Improved fractal Weyl bounds matching improved spectral gaps for hyperbolic surfaces and open quantum maps

TL;DR

This paper establishes improved fractal Weyl bounds for hyperbolic surfaces and open quantum maps, matching enhanced spectral gaps through refined determinant estimates and fractal uncertainty principles.

Contribution

It introduces a new determinant function approach that yields sharper fractal Weyl bounds and spectral gap matches for hyperbolic surfaces and quantum maps.

Findings

Matching spectral gaps with improved fractal Weyl bounds

Enhanced resolvent estimates for hyperbolic surfaces

Refined bounds for open quantum baker's maps

Abstract

We prove a new fractal Weyl upper bound for the high-energy distribution of resonances of convex co-compact hyperbolic surfaces which matches the improved spectral gap given by Fourier decay. This improves upon the fractal Weyl bound of Dyatlov which matches the Patterson-Sullivan spectral gap. We also give a new resolvent estimate improving the ones given by Dyatlov-Zahl and Dyatlov.
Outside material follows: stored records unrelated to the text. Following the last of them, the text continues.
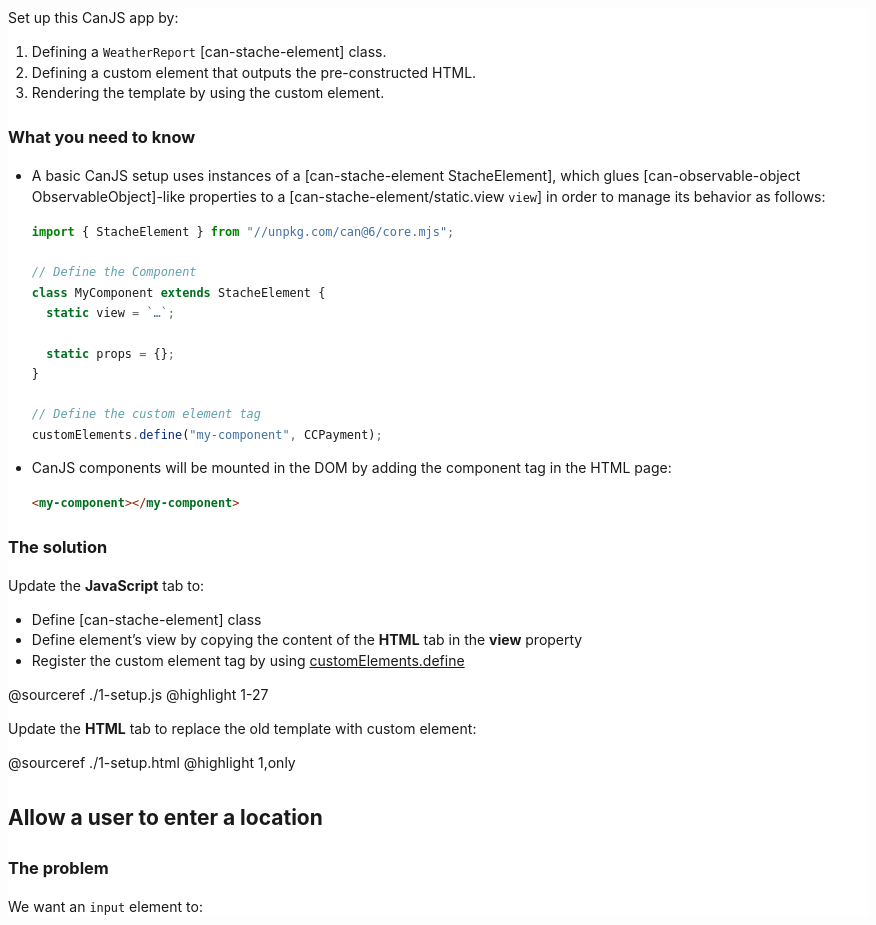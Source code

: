Set up this CanJS app by:

1.  Defining a `WeatherReport` [can-stache-element] class.
2.  Defining a custom element that outputs the pre-constructed HTML.
3.  Rendering the template by using the custom element.

### What you need to know

- A basic CanJS setup uses instances of a [can-stache-element StacheElement], which
 glues [can-observable-object ObservableObject]-like properties to a [can-stache-element/static.view `view`] in order
 to manage its behavior as follows:

  ```js
  import { StacheElement } from "//unpkg.com/can@6/core.mjs";

  // Define the Component
  class MyComponent extends StacheElement {
    static view = `…`;

    static props = {};
  }

  // Define the custom element tag
  customElements.define("my-component", CCPayment);
  ```

- CanJS components will be mounted in the DOM by adding the component tag in the HTML page:
  ```html
  <my-component></my-component>
  ```

### The solution

Update the __JavaScript__ tab to:

- Define [can-stache-element] class
- Define element’s view by copying the content of the __HTML__ tab in the __view__ property
- Register the custom element tag by using [customElements.define](https://developer.mozilla.org/en-US/docs/Web/API/CustomElementRegistry/define)

@sourceref ./1-setup.js
@highlight 1-27

Update the __HTML__ tab to replace the old template with custom element:

@sourceref ./1-setup.html
@highlight 1,only


## Allow a user to enter a location

### The problem

We want an `input` element to:
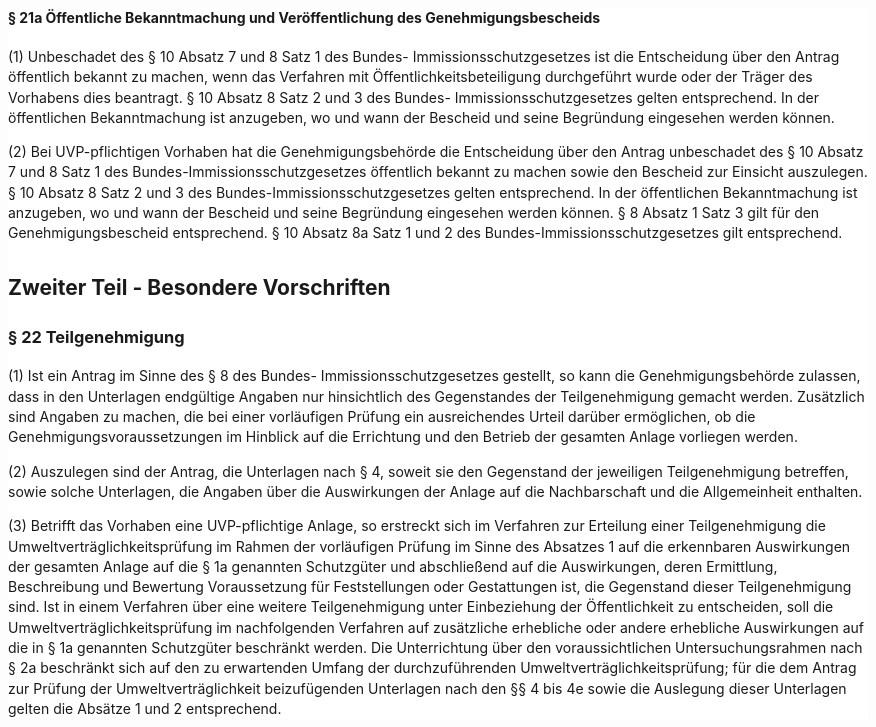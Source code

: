 



#### § 21a Öffentliche Bekanntmachung und Veröffentlichung des Genehmigungsbescheids

(1) Unbeschadet des § 10 Absatz 7 und 8 Satz 1 des Bundes-
Immissionsschutzgesetzes ist die Entscheidung über den Antrag
öffentlich bekannt zu machen, wenn das Verfahren mit
Öffentlichkeitsbeteiligung durchgeführt wurde oder der Träger des
Vorhabens dies beantragt. § 10 Absatz 8 Satz 2 und 3 des Bundes-
Immissionsschutzgesetzes gelten entsprechend. In der öffentlichen
Bekanntmachung ist anzugeben, wo und wann der Bescheid und seine
Begründung eingesehen werden können.

(2) Bei UVP-pflichtigen Vorhaben hat die Genehmigungsbehörde die
Entscheidung über den Antrag unbeschadet des § 10 Absatz 7 und 8 Satz
1 des Bundes-Immissionsschutzgesetzes öffentlich bekannt zu machen
sowie den Bescheid zur Einsicht auszulegen. § 10 Absatz 8 Satz 2 und 3
des Bundes-Immissionsschutzgesetzes gelten entsprechend. In der
öffentlichen Bekanntmachung ist anzugeben, wo und wann der Bescheid
und seine Begründung eingesehen werden können. § 8 Absatz 1 Satz 3
gilt für den Genehmigungsbescheid entsprechend. § 10 Absatz 8a Satz 1
und 2 des Bundes-Immissionsschutzgesetzes gilt entsprechend.


## Zweiter Teil - Besondere Vorschriften



### § 22 Teilgenehmigung

(1) Ist ein Antrag im Sinne des § 8 des Bundes-
Immissionsschutzgesetzes gestellt, so kann die Genehmigungsbehörde
zulassen, dass in den Unterlagen endgültige Angaben nur hinsichtlich
des Gegenstandes der Teilgenehmigung gemacht werden. Zusätzlich sind
Angaben zu machen, die bei einer vorläufigen Prüfung ein ausreichendes
Urteil darüber ermöglichen, ob die Genehmigungsvoraussetzungen im
Hinblick auf die Errichtung und den Betrieb der gesamten Anlage
vorliegen werden.

(2) Auszulegen sind der Antrag, die Unterlagen nach § 4, soweit sie
den Gegenstand der jeweiligen Teilgenehmigung betreffen, sowie solche
Unterlagen, die Angaben über die Auswirkungen der Anlage auf die
Nachbarschaft und die Allgemeinheit enthalten.

(3) Betrifft das Vorhaben eine UVP-pflichtige Anlage, so erstreckt
sich im Verfahren zur Erteilung einer Teilgenehmigung die
Umweltverträglichkeitsprüfung im Rahmen der vorläufigen Prüfung im
Sinne des Absatzes 1 auf die erkennbaren Auswirkungen der gesamten
Anlage auf die § 1a genannten Schutzgüter und abschließend auf die
Auswirkungen, deren Ermittlung, Beschreibung und Bewertung
Voraussetzung für Feststellungen oder Gestattungen ist, die Gegenstand
dieser Teilgenehmigung sind. Ist in einem Verfahren über eine weitere
Teilgenehmigung unter Einbeziehung der Öffentlichkeit zu entscheiden,
soll die Umweltverträglichkeitsprüfung im nachfolgenden Verfahren auf
zusätzliche erhebliche oder andere erhebliche Auswirkungen auf die in
§ 1a genannten Schutzgüter beschränkt werden. Die Unterrichtung über
den voraussichtlichen Untersuchungsrahmen nach § 2a beschränkt sich
auf den zu erwartenden Umfang der durchzuführenden
Umweltverträglichkeitsprüfung; für die dem Antrag zur Prüfung der
Umweltverträglichkeit beizufügenden Unterlagen nach den §§ 4 bis 4e
sowie die Auslegung dieser Unterlagen gelten die Absätze 1 und 2
entsprechend.
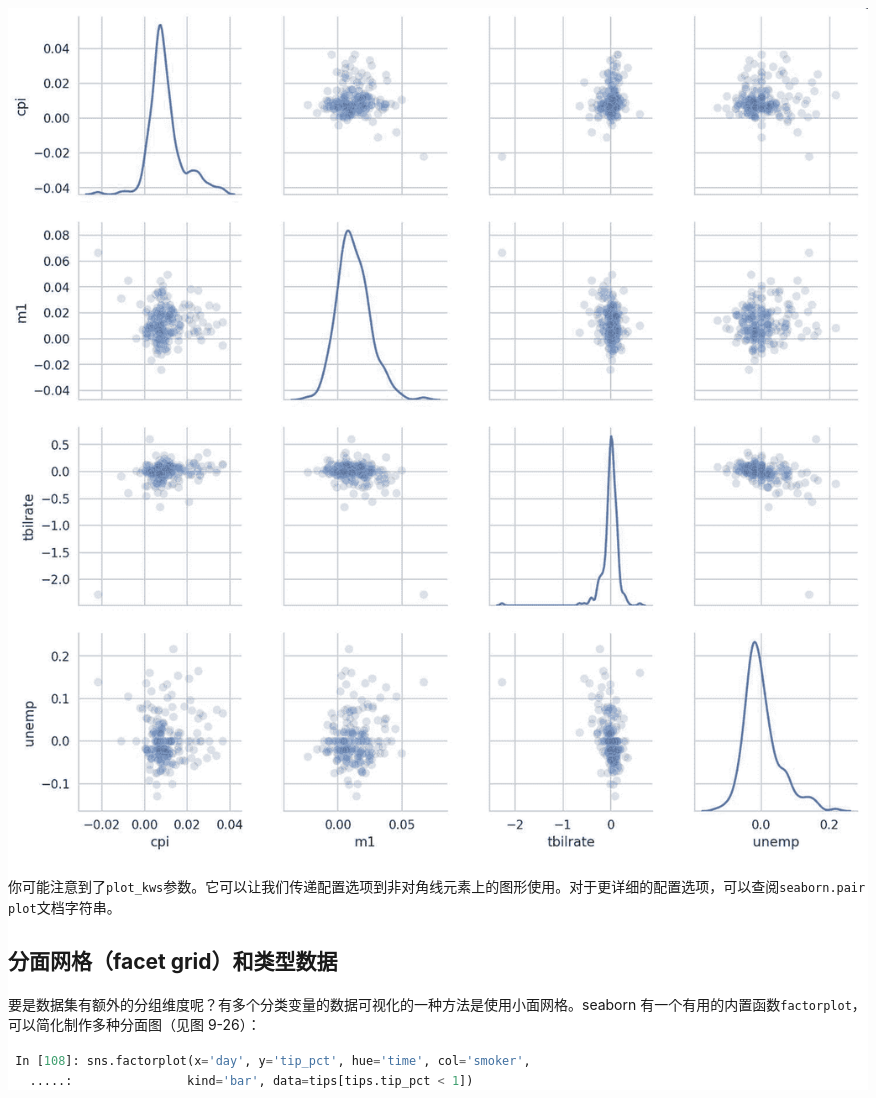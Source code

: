 ![图 9-25 statsmodels macro data 的散点图矩阵](img/7178691-20aa530a44e06f61.png)

你可能注意到了`plot_kws`参数。它可以让我们传递配置选项到非对角线元素上的图形使用。对于更详细的配置选项，可以查阅`seaborn.pairplot`文档字符串。


## 分面网格（facet grid）和类型数据

要是数据集有额外的分组维度呢？有多个分类变量的数据可视化的一种方法是使用小面网格。seaborn 有一个有用的内置函数`factorplot`，可以简化制作多种分面图（见图 9-26）：

```python
 In [108]: sns.factorplot(x='day', y='tip_pct', hue='time', col='smoker',
   .....:                kind='bar', data=tips[tips.tip_pct < 1])
```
Analogous results are obtained for quantum open baker's maps, improving an estimate of Dyatlov-Jin, where we also give an improved fractal Weyl bound matching a spectral gap given by additive energy estimates. We refine known methods for proving fractal Weyl bounds which reduce the problem to an estimate of a certain determinant function; however, we use a different determinant function which allows us to make sharper estimates by applying the methods of proof of the fractal uncertainty principle in each setting.